Vermont stunned by flooding from Tropical Storm Irene

The deluge washed out roads and bridges and turned towns into islands. Irene's overall death toll was at least 40, and millions were without power in more than a dozen states.

Reporting from Brattleboro, Vt., and New York—

Rippling creeks became deluges. Bridges collapsed into roiling waves. Streets turned into fast-rising lakes, closing in around stunned towns that never knew they might be in the path of a tropical storm expected to drench the coast, not the countryside.

But while Irene unleashed its initial damage as a hurricane along the sandy shores of the Eastern Seaboard, by Monday its greatest impact was felt far from the coastline, in places like landlocked Vermont and the bucolic mountains of upstate New York.
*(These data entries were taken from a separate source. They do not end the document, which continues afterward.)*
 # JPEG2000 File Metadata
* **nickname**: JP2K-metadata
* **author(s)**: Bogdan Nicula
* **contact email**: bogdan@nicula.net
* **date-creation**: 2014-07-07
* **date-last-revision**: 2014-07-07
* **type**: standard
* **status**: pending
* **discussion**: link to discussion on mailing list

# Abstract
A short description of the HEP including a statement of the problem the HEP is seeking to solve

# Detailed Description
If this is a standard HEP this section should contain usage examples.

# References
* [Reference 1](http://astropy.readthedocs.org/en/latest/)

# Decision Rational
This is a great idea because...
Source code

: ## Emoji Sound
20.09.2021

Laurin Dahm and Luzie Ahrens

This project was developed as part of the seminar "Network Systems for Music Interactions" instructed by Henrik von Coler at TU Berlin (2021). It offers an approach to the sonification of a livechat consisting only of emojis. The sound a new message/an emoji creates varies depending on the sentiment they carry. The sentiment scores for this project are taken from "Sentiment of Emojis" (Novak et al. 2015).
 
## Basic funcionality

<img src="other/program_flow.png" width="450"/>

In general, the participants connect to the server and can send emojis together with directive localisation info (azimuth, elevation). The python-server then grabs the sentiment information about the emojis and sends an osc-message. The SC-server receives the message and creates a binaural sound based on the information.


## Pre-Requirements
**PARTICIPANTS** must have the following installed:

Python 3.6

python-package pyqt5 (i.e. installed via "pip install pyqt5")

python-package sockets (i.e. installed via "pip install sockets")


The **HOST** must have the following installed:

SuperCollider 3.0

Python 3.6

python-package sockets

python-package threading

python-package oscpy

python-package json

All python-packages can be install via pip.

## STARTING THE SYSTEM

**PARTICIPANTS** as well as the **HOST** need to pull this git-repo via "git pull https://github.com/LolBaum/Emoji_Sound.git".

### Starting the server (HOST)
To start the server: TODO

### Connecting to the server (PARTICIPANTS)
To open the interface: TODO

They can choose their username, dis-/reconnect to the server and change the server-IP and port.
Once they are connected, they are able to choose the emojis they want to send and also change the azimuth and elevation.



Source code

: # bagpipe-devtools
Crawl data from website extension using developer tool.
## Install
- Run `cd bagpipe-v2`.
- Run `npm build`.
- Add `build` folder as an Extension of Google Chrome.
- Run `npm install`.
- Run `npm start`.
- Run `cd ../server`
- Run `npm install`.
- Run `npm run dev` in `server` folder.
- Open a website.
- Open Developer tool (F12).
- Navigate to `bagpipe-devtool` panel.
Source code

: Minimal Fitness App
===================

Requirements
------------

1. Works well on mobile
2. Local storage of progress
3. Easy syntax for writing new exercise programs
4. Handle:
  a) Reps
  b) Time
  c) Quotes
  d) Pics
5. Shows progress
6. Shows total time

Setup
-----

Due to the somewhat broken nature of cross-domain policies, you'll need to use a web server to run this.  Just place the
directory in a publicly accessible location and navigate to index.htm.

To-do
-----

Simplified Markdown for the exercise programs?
“It was a raging torrent,” Scott Towle of Brattleboro, Vt., said of the normally benign Whetstone Brook, which runs near his house and rose with terrifying speed Sunday when as much as 8 inches of rain fell in six hours.

Photos: In the storm’s path

“You could hear boulders, trees, everything going down,” said Towle, who on Monday joined other locals at a bridge downtown watching the swollen Connecticut River rush past. “It took out the road; it took out a couple of houses; it took out a bridge.”

“It was roaring,” said Richard Hodgdon, whose backyard turned into a lake as the Whetstone Brook filled up. “It came past the house on both sides. It was flowing right down [the street]. … When we saw how fast it was rising, we had never seen that before.”

Hodgdon, his wife and their dog got out as the water filled their garage and their basement. The heavy furniture on their patio floated away to a neighbor’s driveway, next to a red barn that seemed to be on the verge of collapse Monday. A nearby footbridge that weighs more than a ton was lifted “like a toothpick” and carried downstream, said Hodgdon, who looked out at his lawn — now a sheet of mud.

“It’s hard to believe. It’s so peaceful today,” he said as the sun shined on the sludge-covered scene.

On the sixth anniversary of Hurricane Katrina’s landfall in Louisiana, the chief of the Federal Emergency Management Agency, Craig Fugate, said officials had learned from the aftermath of that storm.

“We can’t wait to know how bad it is before we get ready,” Fugate said, noting that the evacuation orders and emergency teams’ preparations for Hurricane Irene contrasted dramatically with the after-the-fact scramble that marked FEMA’s Katrina response.